** PROBLEM **
Could you write out, word for word, each line from the one containing "scientific paper consists" to the last line of the data below, both included and nothing more?

-- Opening Marker --

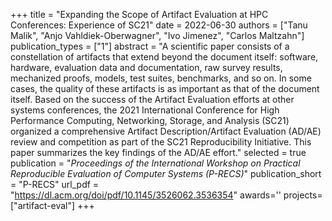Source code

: +++
title = "Expanding the Scope of Artifact Evaluation at HPC Conferences: Experience of SC21"
date = 2022-06-30
authors = ["Tanu Malik", "Anjo Vahldiek-Oberwagner", "Ivo Jimenez", "Carlos Maltzahn"]
publication_types = ["1"]
abstract = "A scientific paper consists of a constellation of artifacts that extend beyond the document itself: software, hardware, evaluation data and documentation, raw survey results, mechanized proofs, models, test suites, benchmarks, and so on. In some cases, the quality of these artifacts is as important as that of the document itself. Based on the success of the Artifact Evaluation efforts at other systems conferences, the 2021 International Conference for High Performance Computing, Networking, Storage, and Analysis (SC21) organized a comprehensive Artifact Description/Artifact Evaluation (AD/AE) review and competition as part of the SC21 Reproducibility Initiative. This paper summarizes the key findings of the AD/AE effort."
selected = true
publication = "*Proceedings of the International Workshop on Practical Reproducible Evaluation of Computer Systems (P-RECS)*"
publication_short = "P-RECS"
url_pdf = "https://dl.acm.org/doi/pdf/10.1145/3526062.3536354"
awards=''
projects=["artifact-eval"]
+++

-- Closing Marker --

** THE ANSWER **
abstract = "A scientific paper consists of a constellation of artifacts that extend beyond the document itself: software, hardware, evaluation data and documentation, raw survey results, mechanized proofs, models, test suites, benchmarks, and so on. In some cases, the quality of these artifacts is as important as that of the document itself. Based on the success of the Artifact Evaluation efforts at other systems conferences, the 2021 International Conference for High Performance Computing, Networking, Storage, and Analysis (SC21) organized a comprehensive Artifact Description/Artifact Evaluation (AD/AE) review and competition as part of the SC21 Reproducibility Initiative. This paper summarizes the key findings of the AD/AE effort."
selected = true
publication = "*Proceedings of the International Workshop on Practical Reproducible Evaluation of Computer Systems (P-RECS)*"
publication_short = "P-RECS"
url_pdf = "https://dl.acm.org/doi/pdf/10.1145/3526062.3536354"
awards=''
projects=["artifact-eval"]
+++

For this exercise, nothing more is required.